しかしながら、かかる応援要請は、兵庫維新の会に所属するすべての特別党員に対し行ったものであり、その性質は業務上の依頼の域を出ません。このことは、森勝子議員にたいしても同様です。
(発言については)ご指摘のような発言はしておりません》
4月3日に堀井氏が「(自分に歯向かってきたやつは)僕の目の前におれへんようになった。要するに全部除名してきた」と発言したという森氏の主張に対しては「ご指摘のような発言はしておりません」。
森議員がパワハラ被害を訴えていることに対し見解を聞くと、こう回答した。
《同議員ご指摘の発言があったとの認識は、一切ございません。
同議員の事実誤認に基づく不当な非難であり、議員としての成長を長年側で支え苦楽をともにしてきたことを振り返り、非常に残念に思っております。
本件につきましては、現在、日本維新の会が事実関係を正式の調査しており、その調査結果は近日中に公表されると聞いております。
同議員の個人情報、プライバシーにも係わる事柄ですので、現時点で私ができるコメントは以上が限界であること、ご理解ください》
岸口氏にも、2019年の統一地方選挙で森氏に怒鳴ったこと、2021年の県知事選挙でタコなどが入った段ボール箱を市民から受け取ったこと、および森議員がパワハラ被害を訴えていることの見解を聞いたところ、《ご指摘のような事実はありません》と回答した。

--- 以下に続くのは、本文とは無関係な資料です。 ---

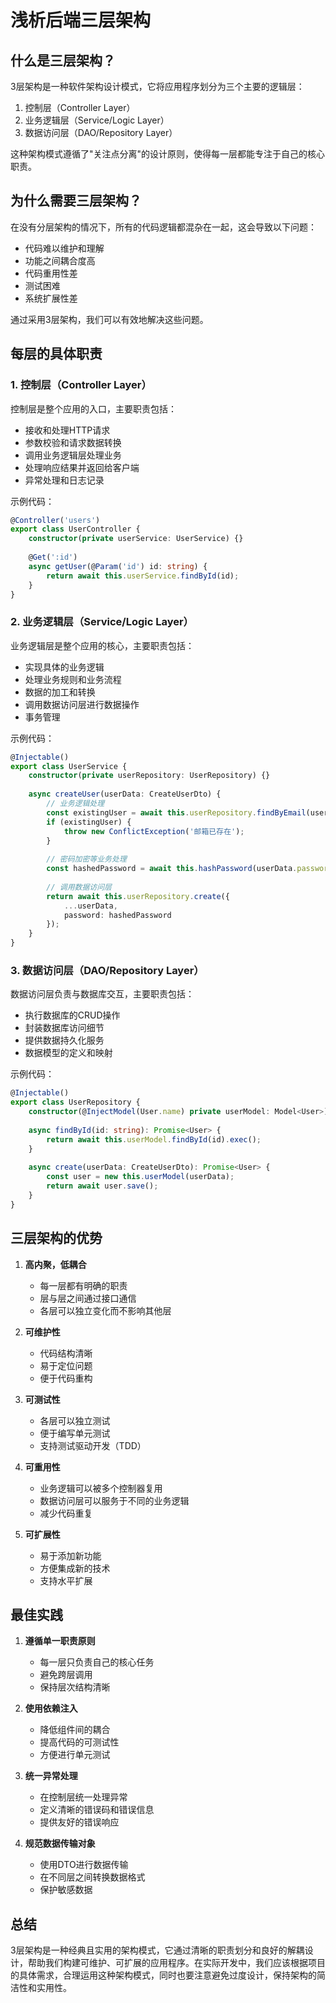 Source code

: # 浅析后端三层架构

## 什么是三层架构？

3层架构是一种软件架构设计模式，它将应用程序划分为三个主要的逻辑层：

1. 控制层（Controller Layer）
2. 业务逻辑层（Service/Logic Layer）
3. 数据访问层（DAO/Repository Layer）

这种架构模式遵循了"关注点分离"的设计原则，使得每一层都能专注于自己的核心职责。

## 为什么需要三层架构？

在没有分层架构的情况下，所有的代码逻辑都混杂在一起，这会导致以下问题：

- 代码难以维护和理解
- 功能之间耦合度高
- 代码重用性差
- 测试困难
- 系统扩展性差

通过采用3层架构，我们可以有效地解决这些问题。

## 每层的具体职责

### 1. 控制层（Controller Layer）

控制层是整个应用的入口，主要职责包括：

- 接收和处理HTTP请求
- 参数校验和请求数据转换
- 调用业务逻辑层处理业务
- 处理响应结果并返回给客户端
- 异常处理和日志记录

示例代码：
```typescript
@Controller('users')
export class UserController {
    constructor(private userService: UserService) {}
    
    @Get(':id')
    async getUser(@Param('id') id: string) {
        return await this.userService.findById(id);
    }
}
```

### 2. 业务逻辑层（Service/Logic Layer）

业务逻辑层是整个应用的核心，主要职责包括：

- 实现具体的业务逻辑
- 处理业务规则和业务流程
- 数据的加工和转换
- 调用数据访问层进行数据操作
- 事务管理

示例代码：
```typescript
@Injectable()
export class UserService {
    constructor(private userRepository: UserRepository) {}
    
    async createUser(userData: CreateUserDto) {
        // 业务逻辑处理
        const existingUser = await this.userRepository.findByEmail(userData.email);
        if (existingUser) {
            throw new ConflictException('邮箱已存在');
        }
        
        // 密码加密等业务处理
        const hashedPassword = await this.hashPassword(userData.password);
        
        // 调用数据访问层
        return await this.userRepository.create({
            ...userData,
            password: hashedPassword
        });
    }
}
```

### 3. 数据访问层（DAO/Repository Layer）

数据访问层负责与数据库交互，主要职责包括：

- 执行数据库的CRUD操作
- 封装数据库访问细节
- 提供数据持久化服务
- 数据模型的定义和映射

示例代码：
```typescript
@Injectable()
export class UserRepository {
    constructor(@InjectModel(User.name) private userModel: Model<User>) {}
    
    async findById(id: string): Promise<User> {
        return await this.userModel.findById(id).exec();
    }
    
    async create(userData: CreateUserDto): Promise<User> {
        const user = new this.userModel(userData);
        return await user.save();
    }
}
```

## 三层架构的优势

1. **高内聚，低耦合**
   - 每一层都有明确的职责
   - 层与层之间通过接口通信
   - 各层可以独立变化而不影响其他层

2. **可维护性**
   - 代码结构清晰
   - 易于定位问题
   - 便于代码重构

3. **可测试性**
   - 各层可以独立测试
   - 便于编写单元测试
   - 支持测试驱动开发（TDD）

4. **可重用性**
   - 业务逻辑可以被多个控制器复用
   - 数据访问层可以服务于不同的业务逻辑
   - 减少代码重复

5. **可扩展性**
   - 易于添加新功能
   - 方便集成新的技术
   - 支持水平扩展

## 最佳实践

1. **遵循单一职责原则**
   - 每一层只负责自己的核心任务
   - 避免跨层调用
   - 保持层次结构清晰

2. **使用依赖注入**
   - 降低组件间的耦合
   - 提高代码的可测试性
   - 方便进行单元测试

3. **统一异常处理**
   - 在控制层统一处理异常
   - 定义清晰的错误码和错误信息
   - 提供友好的错误响应

4. **规范数据传输对象**
   - 使用DTO进行数据传输
   - 在不同层之间转换数据格式
   - 保护敏感数据

## 总结

3层架构是一种经典且实用的架构模式，它通过清晰的职责划分和良好的解耦设计，帮助我们构建可维护、可扩展的应用程序。在实际开发中，我们应该根据项目的具体需求，合理运用这种架构模式，同时也要注意避免过度设计，保持架构的简洁性和实用性。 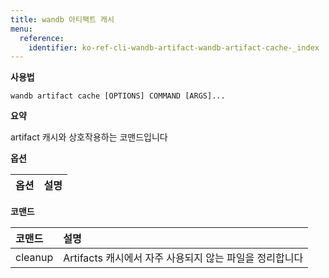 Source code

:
 ```yaml
---
title: wandb 아티팩트 캐시
menu:
  reference:
    identifier: ko-ref-cli-wandb-artifact-wandb-artifact-cache-_index
---
```


**사용법**

`wandb artifact cache [OPTIONS] COMMAND [ARGS]...`

**요약**

artifact 캐시와 상호작용하는 코맨드입니다


**옵션**

| **옵션** | **설명** |
| :--- | :--- |


**코맨드**

| **코맨드** | **설명** |
| :--- | :--- |
| cleanup | Artifacts 캐시에서 자주 사용되지 않는 파일을 정리합니다 | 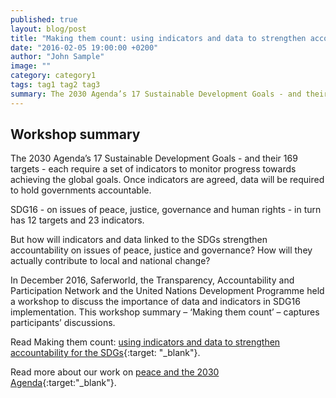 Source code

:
 ```yaml
---
published: true
layout: blog/post
title: "Making them count: using indicators and data to strengthen accountability for the SDGs"
date: "2016-02-05 19:00:00 +0200"
author: "John Sample"
image: ""
category: category1
tags: tag1 tag2 tag3
summary: The 2030 Agenda’s 17 Sustainable Development Goals - and their 169 targets - each require a set of indicators to monitor progress towards achieving the global goals. Once indicators are agreed, data will be required to hold governments accountable.
---
```


## Workshop summary 

The 2030 Agenda’s 17 Sustainable Development Goals - and their 169 targets - each require a set of indicators to monitor progress towards achieving the global goals. Once indicators are agreed, data will be required to hold governments accountable.

SDG16 - on issues of peace, justice, governance and human rights - in turn has 12 targets and 23 indicators.

But how will indicators and data linked to the SDGs strengthen accountability on issues of peace, justice and governance? How will they actually contribute to local and national change?

In December 2016, Saferworld, the Transparency, Accountability and Participation Network and the United Nations Development Programme held a workshop to discuss the importance of data and indicators in SDG16 implementation. This workshop summary – ‘Making them count’ – captures participants’ discussions.

Read Making them count: [using indicators and data to strengthen accountability for the SDGs](http://www.saferworld.org.uk/downloads/sdg-16-making-them-count---workshop-summary.pdf){:target: "_blank"}.

Read more about our work on [peace and the 2030 Agenda](http://www.saferworld.org.uk/what/post-2015){:target:"_blank"}.
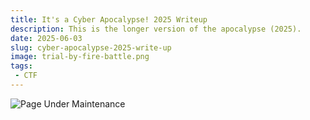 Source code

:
 ```yaml
---
title: It's a Cyber Apocalypse! 2025 Writeup
description: This is the longer version of the apocalypse (2025).
date: 2025-06-03
slug: cyber-apocalypse-2025-write-up
image: trial-by-fire-battle.png
tags:
 - CTF
---
```


![Page Under Maintenance](/under_maintenance.png) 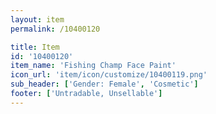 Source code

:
 ```yaml
---
layout: item
permalink: /10400120

title: Item
id: '10400120'
item_name: 'Fishing Champ Face Paint'
icon_url: 'item/icon/customize/10400119.png'
sub_header: ['Gender: Female', 'Cosmetic']
footer: ['Untradable, Unsellable']
---
```


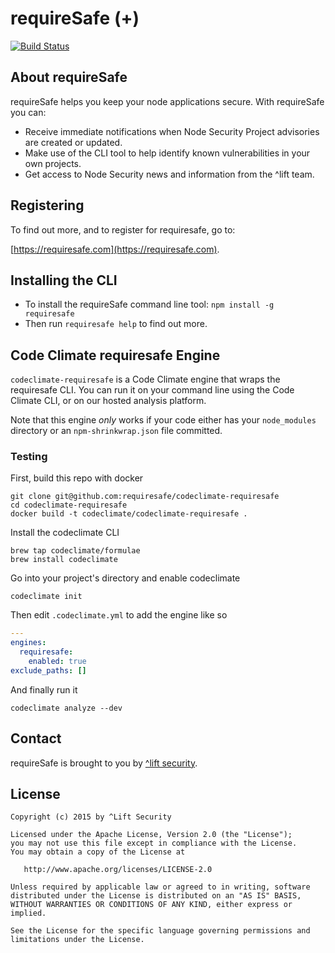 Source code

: # requireSafe (+)

[![Build Status](https://travis-ci.org/requiresafe/cli.svg)](https://travis-ci.org/requiresafe/cli)

## About requireSafe

requireSafe helps you keep your node applications secure. With requireSafe you can:

* Receive immediate notifications when Node Security Project advisories are created or updated.
* Make use of the CLI tool to help identify known vulnerabilities in your own projects.
* Get access to Node Security news and information from the ^lift team.

## Registering

To find out more, and to register for requiresafe, go to:

[https://requiresafe.com](https://requiresafe.com).

## Installing the CLI

* To install the requireSafe command line tool: `npm install -g requiresafe`
* Then run `requiresafe help` to find out more.

## Code Climate requiresafe Engine

`codeclimate-requiresafe` is a Code Climate engine that wraps the requiresafe CLI. You can run it on your command line using the Code Climate CLI, or on our hosted analysis platform.

Note that this engine *only* works if your code either has your `node_modules` directory or an `npm-shrinkwrap.json` file committed.

### Testing

First, build this repo with docker

```
git clone git@github.com:requiresafe/codeclimate-requiresafe
cd codeclimate-requiresafe
docker build -t codeclimate/codeclimate-requiresafe .
```

Install the codeclimate CLI

```
brew tap codeclimate/formulae
brew install codeclimate
```

Go into your project's directory and enable codeclimate

```
codeclimate init
```

Then edit `.codeclimate.yml` to add the engine like so

```yaml
---
engines:
  requiresafe:
    enabled: true
exclude_paths: []
```

And finally run it

```
codeclimate analyze --dev
```

## Contact

requireSafe is brought to you by [^lift security](https://liftsecurity.io).

## License

    Copyright (c) 2015 by ^Lift Security

    Licensed under the Apache License, Version 2.0 (the "License");
    you may not use this file except in compliance with the License.
    You may obtain a copy of the License at

       http://www.apache.org/licenses/LICENSE-2.0

    Unless required by applicable law or agreed to in writing, software
    distributed under the License is distributed on an "AS IS" BASIS,
    WITHOUT WARRANTIES OR CONDITIONS OF ANY KIND, either express or implied.

    See the License for the specific language governing permissions and
    limitations under the License.
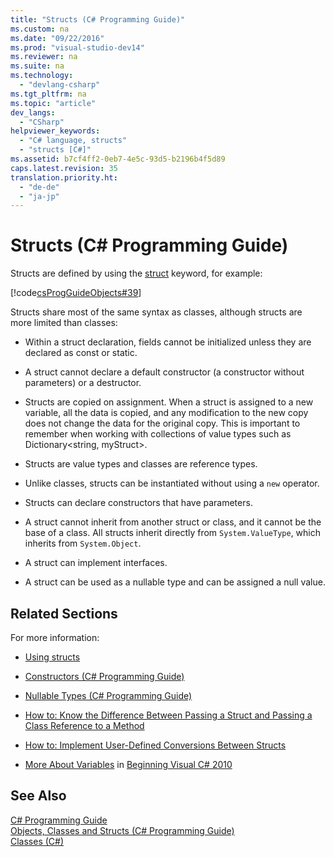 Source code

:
 ```yaml
---
title: "Structs (C# Programming Guide)"
ms.custom: na
ms.date: "09/22/2016"
ms.prod: "visual-studio-dev14"
ms.reviewer: na
ms.suite: na
ms.technology: 
  - "devlang-csharp"
ms.tgt_pltfrm: na
ms.topic: "article"
dev_langs: 
  - "CSharp"
helpviewer_keywords: 
  - "C# language, structs"
  - "structs [C#]"
ms.assetid: b7cf4ff2-0eb7-4e5c-93d5-b2196b4f5d89
caps.latest.revision: 35
translation.priority.ht: 
  - "de-de"
  - "ja-jp"
---
```

# Structs (C# Programming Guide)
Structs are defined by using the [struct](../vs140/struct--csharp-reference-.md) keyword, for example:  
  
 [!code[csProgGuideObjects#39](../vs140/codesnippet/CSharp/structs--csharp-programming-guide-_1.cs)]  
  
 Structs share most of the same syntax as classes, although structs are more limited than classes:  
  
-   Within a struct declaration, fields cannot be initialized unless they are declared as const or static.  
  
-   A struct cannot declare a default constructor (a constructor without parameters) or a destructor.  
  
-   Structs are copied on assignment. When a struct is assigned to a new variable, all the data is copied, and any modification to the new copy does not change the data for the original copy. This is important to remember when working with collections of value types such as Dictionary<string, myStruct>.  
  
-   Structs are value types and classes are reference types.  
  
-   Unlike classes, structs can be instantiated without using a `new` operator.  
  
-   Structs can declare constructors that have parameters.  
  
-   A struct cannot inherit from another struct or class, and it cannot be the base of a class. All structs inherit directly from `System.ValueType`, which inherits from `System.Object`.  
  
-   A struct can implement interfaces.  
  
-   A struct can be used as a nullable type and can be assigned a null value.  
  
## Related Sections  
 For more information:  
  
-   [Using structs](../vs140/using-structs--csharp-programming-guide-.md)  
  
-   [Constructors (C# Programming Guide)](../vs140/constructors--csharp-programming-guide-.md)  
  
-   [Nullable Types (C# Programming Guide)](../vs140/nullable-types--csharp-programming-guide-.md)  
  
-   [How to: Know the Difference Between Passing a Struct and Passing a Class Reference to a Method](../vs140/how-to--know-the-difference-between-passing-a-struct-and-passing-a-class-reference-to-a-method--csharp-programming-guide-.md)  
  
-   [How to: Implement User-Defined Conversions Between Structs](../vs140/how-to--implement-user-defined-conversions-between-structs--csharp-programming-guide-.md)  
  
-   [More About Variables](http://go.microsoft.com/fwlink/?LinkId=221230) in [Beginning Visual C# 2010](http://go.microsoft.com/fwlink/?LinkId=221214)  
  
## See Also  
 [C# Programming Guide](../vs140/csharp-programming-guide.md)   
 [Objects, Classes and Structs (C# Programming Guide)](../vs140/classes-and-structs--csharp-programming-guide-.md)   
 [Classes (C#)](../vs140/classes--csharp-programming-guide-.md)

また、岸口氏の回答には下記のような一文が添えられていた。
《選挙を控えた大切な時期にあまりにも唐突で事実ではないご指摘に加え質問の意図が理解できず、大変困惑しております。正確な情報収集、取材をされますよう期待します》
森氏はパワハラ被害を訴えるものの、堀井氏・岸口氏との間には大きな見解の違いがあるようだ。